Natural and management-induced dynamics of hydraulic conductivity along a cover-cropped field slope

Improving structure-related hydraulic properties by sustainable soil management is essential to avoid runoff and soil erosion. In order to analyse the management impact of cover cropping on an agricultural field slope, near-saturated hydraulic conductivity (kh) was measured by a tension infiltrometer at three pressure heads (h). The effect of four cover crops (phacelia, vetch, rye, mustard) and a fallow treatment was evaluated by a mixed model analysis of variance and compared to the influence of spatial trends along the slope and seasonal changes over two winters. Substantial over-winter changes were found with a significant increase in kh and a reduction in the flow-weighted mean pore radius (λm).
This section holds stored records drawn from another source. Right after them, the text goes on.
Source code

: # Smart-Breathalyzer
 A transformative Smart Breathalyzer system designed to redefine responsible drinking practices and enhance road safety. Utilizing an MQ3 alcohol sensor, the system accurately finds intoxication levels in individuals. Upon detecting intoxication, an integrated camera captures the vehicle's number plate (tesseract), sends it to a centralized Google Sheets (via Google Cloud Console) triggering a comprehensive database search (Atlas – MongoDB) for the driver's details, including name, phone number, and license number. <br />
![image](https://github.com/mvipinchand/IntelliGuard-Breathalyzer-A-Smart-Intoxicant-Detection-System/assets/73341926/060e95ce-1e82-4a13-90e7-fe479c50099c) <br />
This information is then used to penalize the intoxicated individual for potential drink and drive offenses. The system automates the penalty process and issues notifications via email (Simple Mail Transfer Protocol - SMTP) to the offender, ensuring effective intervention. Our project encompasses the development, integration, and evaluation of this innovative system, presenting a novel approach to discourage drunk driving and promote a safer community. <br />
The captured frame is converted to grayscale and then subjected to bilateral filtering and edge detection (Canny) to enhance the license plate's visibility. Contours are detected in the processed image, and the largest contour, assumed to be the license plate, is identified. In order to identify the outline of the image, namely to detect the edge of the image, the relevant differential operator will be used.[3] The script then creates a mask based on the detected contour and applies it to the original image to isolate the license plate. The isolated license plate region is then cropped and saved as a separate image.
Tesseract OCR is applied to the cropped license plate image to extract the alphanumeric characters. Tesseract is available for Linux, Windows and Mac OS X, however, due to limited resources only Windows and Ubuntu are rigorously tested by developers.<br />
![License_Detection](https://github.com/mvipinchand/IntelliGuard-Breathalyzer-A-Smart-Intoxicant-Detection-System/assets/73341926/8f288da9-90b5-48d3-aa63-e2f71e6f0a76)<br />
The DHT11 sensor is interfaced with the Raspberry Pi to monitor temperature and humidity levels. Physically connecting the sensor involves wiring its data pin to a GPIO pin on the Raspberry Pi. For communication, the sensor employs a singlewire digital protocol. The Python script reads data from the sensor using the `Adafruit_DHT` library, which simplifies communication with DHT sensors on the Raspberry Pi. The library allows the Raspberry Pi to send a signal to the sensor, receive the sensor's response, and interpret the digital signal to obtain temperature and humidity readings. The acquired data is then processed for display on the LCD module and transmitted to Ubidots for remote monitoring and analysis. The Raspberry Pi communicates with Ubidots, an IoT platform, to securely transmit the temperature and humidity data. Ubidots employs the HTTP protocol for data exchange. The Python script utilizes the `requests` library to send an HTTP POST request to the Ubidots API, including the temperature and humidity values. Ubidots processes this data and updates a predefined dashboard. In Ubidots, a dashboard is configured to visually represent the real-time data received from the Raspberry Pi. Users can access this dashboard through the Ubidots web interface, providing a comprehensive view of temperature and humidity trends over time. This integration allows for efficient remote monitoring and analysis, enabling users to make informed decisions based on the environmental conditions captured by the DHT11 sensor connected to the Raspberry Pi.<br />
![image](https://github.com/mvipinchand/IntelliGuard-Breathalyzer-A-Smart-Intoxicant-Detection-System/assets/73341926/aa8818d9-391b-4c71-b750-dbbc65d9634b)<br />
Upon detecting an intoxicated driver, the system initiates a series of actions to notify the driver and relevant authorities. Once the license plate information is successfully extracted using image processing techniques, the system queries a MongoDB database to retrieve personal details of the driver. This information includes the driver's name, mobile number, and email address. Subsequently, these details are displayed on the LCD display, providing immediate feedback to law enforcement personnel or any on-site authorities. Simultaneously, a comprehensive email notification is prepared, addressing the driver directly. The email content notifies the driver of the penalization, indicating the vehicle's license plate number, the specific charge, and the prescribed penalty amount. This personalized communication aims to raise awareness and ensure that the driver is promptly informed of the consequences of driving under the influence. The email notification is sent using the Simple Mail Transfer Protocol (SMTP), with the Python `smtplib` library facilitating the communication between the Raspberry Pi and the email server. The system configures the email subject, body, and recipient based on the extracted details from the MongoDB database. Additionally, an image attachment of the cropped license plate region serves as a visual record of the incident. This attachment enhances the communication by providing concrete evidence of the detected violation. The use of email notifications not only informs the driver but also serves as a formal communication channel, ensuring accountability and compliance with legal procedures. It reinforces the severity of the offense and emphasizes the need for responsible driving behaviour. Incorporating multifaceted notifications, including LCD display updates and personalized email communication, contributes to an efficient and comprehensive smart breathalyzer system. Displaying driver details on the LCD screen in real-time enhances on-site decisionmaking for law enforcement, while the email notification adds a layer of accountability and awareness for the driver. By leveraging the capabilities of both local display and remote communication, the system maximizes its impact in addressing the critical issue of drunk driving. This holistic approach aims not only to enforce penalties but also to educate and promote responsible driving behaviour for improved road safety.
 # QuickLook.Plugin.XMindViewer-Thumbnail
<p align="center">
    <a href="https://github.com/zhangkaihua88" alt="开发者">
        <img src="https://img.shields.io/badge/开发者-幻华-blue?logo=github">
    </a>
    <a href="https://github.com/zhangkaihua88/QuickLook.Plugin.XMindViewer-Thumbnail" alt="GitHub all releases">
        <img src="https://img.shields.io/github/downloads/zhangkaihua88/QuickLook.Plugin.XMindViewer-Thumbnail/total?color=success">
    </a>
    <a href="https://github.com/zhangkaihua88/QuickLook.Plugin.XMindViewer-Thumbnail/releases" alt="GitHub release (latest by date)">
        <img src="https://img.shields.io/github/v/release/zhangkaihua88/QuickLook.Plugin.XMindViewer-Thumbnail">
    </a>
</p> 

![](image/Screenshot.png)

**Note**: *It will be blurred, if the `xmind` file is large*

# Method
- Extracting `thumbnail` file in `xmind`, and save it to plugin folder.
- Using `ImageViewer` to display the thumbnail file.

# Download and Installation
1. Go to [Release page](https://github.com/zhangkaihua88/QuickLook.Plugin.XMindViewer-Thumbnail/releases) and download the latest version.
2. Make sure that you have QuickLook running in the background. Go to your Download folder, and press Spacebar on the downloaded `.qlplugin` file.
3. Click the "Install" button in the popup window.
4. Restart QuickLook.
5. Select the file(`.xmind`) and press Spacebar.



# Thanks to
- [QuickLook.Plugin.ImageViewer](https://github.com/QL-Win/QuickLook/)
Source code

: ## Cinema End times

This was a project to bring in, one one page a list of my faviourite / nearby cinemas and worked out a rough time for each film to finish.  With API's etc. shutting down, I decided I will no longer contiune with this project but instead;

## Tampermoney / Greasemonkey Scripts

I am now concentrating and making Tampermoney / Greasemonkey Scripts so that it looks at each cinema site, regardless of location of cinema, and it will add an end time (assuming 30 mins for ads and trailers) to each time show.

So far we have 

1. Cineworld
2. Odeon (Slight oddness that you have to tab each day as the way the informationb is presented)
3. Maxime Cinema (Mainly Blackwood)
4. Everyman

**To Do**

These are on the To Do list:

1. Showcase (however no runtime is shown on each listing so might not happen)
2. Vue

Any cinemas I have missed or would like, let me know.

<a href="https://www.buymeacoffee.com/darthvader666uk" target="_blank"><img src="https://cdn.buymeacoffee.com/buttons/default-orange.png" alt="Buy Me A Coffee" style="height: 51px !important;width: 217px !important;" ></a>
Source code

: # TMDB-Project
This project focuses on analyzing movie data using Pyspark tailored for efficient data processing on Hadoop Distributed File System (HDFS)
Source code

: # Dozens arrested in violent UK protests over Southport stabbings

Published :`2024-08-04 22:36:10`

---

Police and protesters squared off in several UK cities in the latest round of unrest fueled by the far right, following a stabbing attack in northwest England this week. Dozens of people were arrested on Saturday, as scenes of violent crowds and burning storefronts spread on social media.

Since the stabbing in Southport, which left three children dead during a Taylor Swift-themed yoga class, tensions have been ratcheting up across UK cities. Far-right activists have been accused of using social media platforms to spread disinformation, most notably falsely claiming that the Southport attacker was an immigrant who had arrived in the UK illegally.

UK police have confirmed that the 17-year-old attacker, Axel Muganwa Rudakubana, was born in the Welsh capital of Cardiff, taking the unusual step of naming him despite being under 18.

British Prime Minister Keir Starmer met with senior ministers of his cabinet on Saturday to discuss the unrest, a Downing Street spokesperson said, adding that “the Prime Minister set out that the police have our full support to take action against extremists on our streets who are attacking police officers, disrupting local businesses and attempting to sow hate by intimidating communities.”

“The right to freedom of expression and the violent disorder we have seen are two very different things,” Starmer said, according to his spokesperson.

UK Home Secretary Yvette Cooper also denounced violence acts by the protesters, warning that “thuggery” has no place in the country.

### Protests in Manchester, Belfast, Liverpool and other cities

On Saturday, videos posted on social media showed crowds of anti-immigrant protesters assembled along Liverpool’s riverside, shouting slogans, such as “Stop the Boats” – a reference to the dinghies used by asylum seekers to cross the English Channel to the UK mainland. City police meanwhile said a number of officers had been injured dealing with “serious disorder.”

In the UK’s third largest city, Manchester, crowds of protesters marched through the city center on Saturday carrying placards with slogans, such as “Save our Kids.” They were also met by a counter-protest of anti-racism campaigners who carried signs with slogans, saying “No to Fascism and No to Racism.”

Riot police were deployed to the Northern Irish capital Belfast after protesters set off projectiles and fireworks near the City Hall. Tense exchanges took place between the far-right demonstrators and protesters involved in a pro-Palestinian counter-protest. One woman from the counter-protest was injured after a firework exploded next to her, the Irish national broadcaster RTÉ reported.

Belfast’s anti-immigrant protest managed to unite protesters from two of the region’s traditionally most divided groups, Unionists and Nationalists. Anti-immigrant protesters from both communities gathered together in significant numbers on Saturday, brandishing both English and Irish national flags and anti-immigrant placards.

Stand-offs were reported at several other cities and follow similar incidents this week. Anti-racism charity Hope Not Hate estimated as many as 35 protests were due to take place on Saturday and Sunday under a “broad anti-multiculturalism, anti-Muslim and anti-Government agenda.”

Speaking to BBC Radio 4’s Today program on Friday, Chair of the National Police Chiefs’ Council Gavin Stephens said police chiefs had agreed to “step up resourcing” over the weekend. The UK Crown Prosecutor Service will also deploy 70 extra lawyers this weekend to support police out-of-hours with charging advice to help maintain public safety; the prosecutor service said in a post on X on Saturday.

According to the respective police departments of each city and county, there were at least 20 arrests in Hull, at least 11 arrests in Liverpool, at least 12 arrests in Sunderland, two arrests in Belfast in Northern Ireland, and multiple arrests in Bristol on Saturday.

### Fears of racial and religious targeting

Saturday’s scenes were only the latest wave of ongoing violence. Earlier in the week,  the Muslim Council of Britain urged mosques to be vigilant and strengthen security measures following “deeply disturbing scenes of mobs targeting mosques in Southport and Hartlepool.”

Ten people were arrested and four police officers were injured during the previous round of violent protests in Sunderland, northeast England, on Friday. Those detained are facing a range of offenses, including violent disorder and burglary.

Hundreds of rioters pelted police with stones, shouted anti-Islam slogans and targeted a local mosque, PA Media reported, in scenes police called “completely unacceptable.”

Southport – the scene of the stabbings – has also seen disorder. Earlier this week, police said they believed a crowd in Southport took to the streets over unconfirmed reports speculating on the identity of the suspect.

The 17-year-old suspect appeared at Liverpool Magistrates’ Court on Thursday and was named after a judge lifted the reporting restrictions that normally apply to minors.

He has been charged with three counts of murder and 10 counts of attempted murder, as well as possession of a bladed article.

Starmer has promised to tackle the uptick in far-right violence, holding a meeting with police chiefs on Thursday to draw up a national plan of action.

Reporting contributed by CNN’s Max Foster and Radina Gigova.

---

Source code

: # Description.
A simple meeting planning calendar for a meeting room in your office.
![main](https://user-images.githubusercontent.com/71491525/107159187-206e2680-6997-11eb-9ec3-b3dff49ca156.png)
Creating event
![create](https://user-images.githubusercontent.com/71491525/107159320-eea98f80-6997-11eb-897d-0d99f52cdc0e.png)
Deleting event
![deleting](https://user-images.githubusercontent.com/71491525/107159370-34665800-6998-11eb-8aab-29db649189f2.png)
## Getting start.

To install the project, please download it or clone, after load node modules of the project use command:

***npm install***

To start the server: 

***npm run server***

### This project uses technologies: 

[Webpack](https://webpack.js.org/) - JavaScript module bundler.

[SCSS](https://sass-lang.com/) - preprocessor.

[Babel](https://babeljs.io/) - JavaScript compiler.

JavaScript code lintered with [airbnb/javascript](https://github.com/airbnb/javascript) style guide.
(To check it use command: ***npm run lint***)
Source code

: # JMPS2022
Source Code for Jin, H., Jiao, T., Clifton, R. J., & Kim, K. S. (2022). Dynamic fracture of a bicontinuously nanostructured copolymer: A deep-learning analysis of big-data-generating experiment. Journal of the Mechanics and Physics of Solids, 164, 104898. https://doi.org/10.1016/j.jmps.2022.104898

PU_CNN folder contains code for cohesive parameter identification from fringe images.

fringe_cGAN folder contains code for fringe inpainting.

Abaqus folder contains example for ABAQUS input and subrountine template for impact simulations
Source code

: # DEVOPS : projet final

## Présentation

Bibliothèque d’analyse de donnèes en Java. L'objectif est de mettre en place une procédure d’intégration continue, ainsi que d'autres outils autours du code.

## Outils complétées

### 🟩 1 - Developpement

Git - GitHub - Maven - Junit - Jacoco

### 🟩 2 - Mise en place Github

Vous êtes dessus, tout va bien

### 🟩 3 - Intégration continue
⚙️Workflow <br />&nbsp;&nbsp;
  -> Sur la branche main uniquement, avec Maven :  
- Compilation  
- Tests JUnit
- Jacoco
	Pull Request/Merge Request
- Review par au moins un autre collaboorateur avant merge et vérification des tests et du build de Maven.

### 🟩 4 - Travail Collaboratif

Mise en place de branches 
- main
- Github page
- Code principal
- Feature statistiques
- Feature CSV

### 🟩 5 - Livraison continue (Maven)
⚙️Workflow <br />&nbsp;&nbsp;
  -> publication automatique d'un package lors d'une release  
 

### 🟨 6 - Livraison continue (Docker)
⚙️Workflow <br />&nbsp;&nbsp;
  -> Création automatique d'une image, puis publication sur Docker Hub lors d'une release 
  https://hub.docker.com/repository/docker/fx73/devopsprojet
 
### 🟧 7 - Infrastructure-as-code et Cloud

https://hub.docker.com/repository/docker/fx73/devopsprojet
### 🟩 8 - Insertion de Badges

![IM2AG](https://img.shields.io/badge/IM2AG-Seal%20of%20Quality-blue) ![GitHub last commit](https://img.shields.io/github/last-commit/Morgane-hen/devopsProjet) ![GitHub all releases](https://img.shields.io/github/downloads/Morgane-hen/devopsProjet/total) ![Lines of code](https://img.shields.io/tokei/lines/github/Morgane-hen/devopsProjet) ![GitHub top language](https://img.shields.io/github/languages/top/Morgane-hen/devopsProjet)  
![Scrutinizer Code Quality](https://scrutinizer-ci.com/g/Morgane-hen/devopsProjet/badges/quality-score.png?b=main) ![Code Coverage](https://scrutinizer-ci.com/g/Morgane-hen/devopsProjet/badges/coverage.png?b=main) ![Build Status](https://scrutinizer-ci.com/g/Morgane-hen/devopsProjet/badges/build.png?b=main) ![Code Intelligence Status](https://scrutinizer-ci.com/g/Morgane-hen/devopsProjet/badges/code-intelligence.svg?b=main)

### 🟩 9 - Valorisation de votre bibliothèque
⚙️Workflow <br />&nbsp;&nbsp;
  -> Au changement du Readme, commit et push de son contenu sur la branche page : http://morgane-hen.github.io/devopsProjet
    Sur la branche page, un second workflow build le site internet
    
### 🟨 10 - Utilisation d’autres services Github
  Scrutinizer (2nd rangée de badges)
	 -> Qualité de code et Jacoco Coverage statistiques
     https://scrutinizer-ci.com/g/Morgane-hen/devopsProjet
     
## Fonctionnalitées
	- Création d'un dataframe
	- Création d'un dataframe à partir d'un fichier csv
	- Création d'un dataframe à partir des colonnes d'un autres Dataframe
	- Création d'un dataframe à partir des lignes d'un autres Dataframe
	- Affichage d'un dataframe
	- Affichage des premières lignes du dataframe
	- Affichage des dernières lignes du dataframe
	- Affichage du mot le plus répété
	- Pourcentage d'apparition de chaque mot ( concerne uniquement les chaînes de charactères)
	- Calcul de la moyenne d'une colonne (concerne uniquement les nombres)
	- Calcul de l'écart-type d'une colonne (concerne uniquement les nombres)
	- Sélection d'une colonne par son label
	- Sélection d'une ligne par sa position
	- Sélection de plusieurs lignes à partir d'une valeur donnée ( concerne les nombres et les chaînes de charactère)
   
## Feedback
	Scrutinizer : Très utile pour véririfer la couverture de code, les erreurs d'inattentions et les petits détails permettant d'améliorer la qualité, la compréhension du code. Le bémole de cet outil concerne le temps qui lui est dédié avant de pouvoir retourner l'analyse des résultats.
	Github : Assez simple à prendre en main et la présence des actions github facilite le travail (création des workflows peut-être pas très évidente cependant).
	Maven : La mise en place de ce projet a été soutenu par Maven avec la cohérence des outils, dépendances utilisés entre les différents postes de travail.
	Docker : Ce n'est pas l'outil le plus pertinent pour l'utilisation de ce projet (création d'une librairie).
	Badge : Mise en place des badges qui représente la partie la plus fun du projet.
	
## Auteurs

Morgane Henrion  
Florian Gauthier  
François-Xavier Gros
Texture–structure-related trends along the slope resulted in a higher kh at lower pressure heads at the summit with higher fractions of coarse particles, while kh tended to be highest at the toeslope towards saturation. The higher λm at the toeslope for a given conductivity suggests a higher contribution to the infiltration flux of inter-aggregate pores. Soil cover management accounted for a maximum of 9.7% of the total variability in kh, with a decreasing impact towards the unsaturated range, while strong interactions between the soil cover treatments and environmental factors were found. The flux potential in the range of measured h was lowest for those cover crops with most intense growth, which also showed a smaller λm at a given kh. This suggested partial pore clogging by the cover crop roots. Cover crops in both years showed a higher over-winter increase than fallow which was shown to be mainly a result of enhanced pore formation. The results revealed that the potential impacts of cover crops for managing soil infiltrability are largely governed by the natural temporal variability of structure-related hydraulic properties in the field.